L’Algoritmo: l’economia dello scarto

L'economia sociale dello scarto esclude dal sistema persone considerate non produttive o inutili. Una dinamica focalizzata su efficienza e profitto, che ignora il valore umano e il benessere collettivo
L’Algoritmo: l’economia dello scarto

L’economia sociale dello scarto è un concetto che si è diffuso soprattutto negli ultimi anni grazie al pensiero di Papa Francesco, che ha portato all’attenzione globale le conseguenze sociali ed etiche di un sistema economico basato sull’esclusione e sulla marginalizzazione. Un concetto che va oltre l’idea di rifiuto materiale o ambientale, concentrandosi invece sul “rifiuto” di persone, comunità e culture, che vengono considerate non necessarie o superflue nel processo economico e sociale.

La nostra economia, o meglio l’economia occidentale, è sempre più alimentata da una cultura che promuove il consumismo sfrenato e la logica dell’“usa e getta”. Tutti noi siamo incoraggiati a consumare beni e servizi spesso in modo insostenibile, e chi non è in grado di partecipare a questo ciclo di consumo viene escluso.

LA DISTRIBUZIONE SI MUOVE NELLA GIUSTA DIREZIONE

A livello filosofico e morale, fortunatamente è iniziata una nuova consapevolezza in merito a una nuova economia circolare e conseguentemente a un recupero dello scarto. Anche nel settore del retail, tantissime insegne si stanno muovendo in questa direzione, aiutati anche dalla legge 166/2021, cercando in primis di limitare lo spreco con una corretta gestione dell’assortimento, ma soprattutto facendo educazione alimentare sull’enorme spreco alimentare domestico. Bene che si continui in questa direzione, ma occorrerebbe maggiormente lavorare sull’altro tipo di scarto, ben più drammatico socialmente: quello sociale, appunto. 

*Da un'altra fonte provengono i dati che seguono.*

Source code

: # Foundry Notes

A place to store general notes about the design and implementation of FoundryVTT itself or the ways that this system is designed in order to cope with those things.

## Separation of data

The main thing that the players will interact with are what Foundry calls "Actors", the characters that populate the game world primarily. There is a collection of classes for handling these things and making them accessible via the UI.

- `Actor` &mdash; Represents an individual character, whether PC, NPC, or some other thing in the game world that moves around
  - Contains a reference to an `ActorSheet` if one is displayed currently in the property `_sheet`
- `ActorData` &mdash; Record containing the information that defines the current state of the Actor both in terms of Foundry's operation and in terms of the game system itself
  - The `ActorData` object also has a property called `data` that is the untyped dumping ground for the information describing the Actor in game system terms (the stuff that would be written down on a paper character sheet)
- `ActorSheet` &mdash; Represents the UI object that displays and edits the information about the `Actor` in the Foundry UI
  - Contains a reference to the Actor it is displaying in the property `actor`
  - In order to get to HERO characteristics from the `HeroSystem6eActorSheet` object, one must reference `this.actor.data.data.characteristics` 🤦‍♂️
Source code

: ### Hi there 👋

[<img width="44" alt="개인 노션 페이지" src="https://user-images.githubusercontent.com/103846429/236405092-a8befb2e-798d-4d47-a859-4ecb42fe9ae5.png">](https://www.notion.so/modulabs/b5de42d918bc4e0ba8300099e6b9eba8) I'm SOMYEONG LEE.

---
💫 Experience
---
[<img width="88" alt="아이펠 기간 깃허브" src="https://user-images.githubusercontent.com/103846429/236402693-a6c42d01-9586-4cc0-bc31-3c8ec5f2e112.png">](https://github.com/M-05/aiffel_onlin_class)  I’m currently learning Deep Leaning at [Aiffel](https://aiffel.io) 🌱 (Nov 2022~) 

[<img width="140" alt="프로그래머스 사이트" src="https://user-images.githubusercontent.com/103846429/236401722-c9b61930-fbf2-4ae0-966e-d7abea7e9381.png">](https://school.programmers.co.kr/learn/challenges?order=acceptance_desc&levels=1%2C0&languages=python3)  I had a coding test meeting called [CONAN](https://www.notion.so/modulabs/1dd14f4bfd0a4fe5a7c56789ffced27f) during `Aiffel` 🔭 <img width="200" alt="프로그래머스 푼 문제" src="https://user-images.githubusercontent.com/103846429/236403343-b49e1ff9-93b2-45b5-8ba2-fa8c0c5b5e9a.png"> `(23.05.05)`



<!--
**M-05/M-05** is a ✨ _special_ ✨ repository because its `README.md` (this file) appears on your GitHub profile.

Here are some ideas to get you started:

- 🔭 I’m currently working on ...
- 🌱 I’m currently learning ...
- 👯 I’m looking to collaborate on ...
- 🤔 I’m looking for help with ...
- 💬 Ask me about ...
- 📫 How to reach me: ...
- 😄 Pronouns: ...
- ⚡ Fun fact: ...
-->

L’economia sociale dello scarto, come detto, si riferisce a una dinamica economica e sociale in cui determinate categorie di persone vengono “scartate” perché considerate non produttive o non utili al sistema. Questo processo avviene quando le logiche economiche si concentrano esclusivamente sull’efficienza e sul profitto, ignorando il valore umano, la dignità e il benessere collettivo.

UN NUOVO ANTIDOTO CONTRO LA REALTÀ

La riflessione che desidero condividere con voi, egregi lettori, è relativa all’esclusione delle persone vulnerabili: i poveri, gli anziani, i migranti o i disabili. Persone che hanno spesso tantissime difficoltà a trovare spazio in un sistema economico che valorizza solo la produttività e il profitto. Parlando in questi giorni con l’amico Nico Acampora, il sognatore che ha cambiato la realtà, realizzando pizzerie gestite al 100% da ragazzi autistici, mi diceva, con molta amarezza, che solo in Lombardia le aziende hanno pagato oltre 80 milioni di euro in multe, piuttosto che assumere lavoratrici e lavoratori appartenenti alle categorie protette. Non solo, i 7.200 lavoratori assunti (su 23.108 posti di lavoro disponibili in categorie protette) sono quasi tutte persone con disabilità fisica e solo qualche centinaio quelli con disabilità cognitiva. Che tristezza… Che Vergogna!

A livello generale, gli impatti di questo modello economico sono sia individuali che collettivi, e si manifestano in diversi ambiti: a partire da una polarizzazione economica con maggiore povertà e sfruttamento, quindi una crescita dell’esclusione sociale e della precarietà lavorativa. Sicuramente non vi è una facile soluzione o una bacchetta magica per contrastare l’economia sociale dello scarto. Culturalmente, occorrerebbe adottare un modello economico più inclusivo e sostenibile, che ponga al centro il valore della persona umana e del benessere collettivo.

VERSO UN NUOVO PARADIGMA

Senza cadere nel populismo o nella demagogia, occorrerebbero politiche economiche di inclusione, implementando azioni che mirino a ridurre la disuguaglianza, migliorare l’accesso al lavoro dignitoso e rafforzare le reti di protezione sociale. È essenziale garantire, come peraltro dice la nostra Costituzione, che tutti abbiano le stesse opportunità di partecipare alla vita economica e sociale. Per far ciò, occorre partire dall’educazione e da una nuova consapevolezza. L’economia sociale dello scarto rappresenta infatti una delle sfide più critiche del nostro tempo poiché mette in evidenza i limiti di un sistema economico che esclude le persone vulnerabili e degrada oltremodo l’ambiente. 

Tuttavia, c’è una crescente consapevolezza della necessità di un cambiamento. Le alternative all’economia dello scarto, come l’economia circolare e l’economia solidale, offrono modelli in cui l’inclusione, la sostenibilità e la giustizia sociale possono diventare il fondamento di un nuovo ordine economico.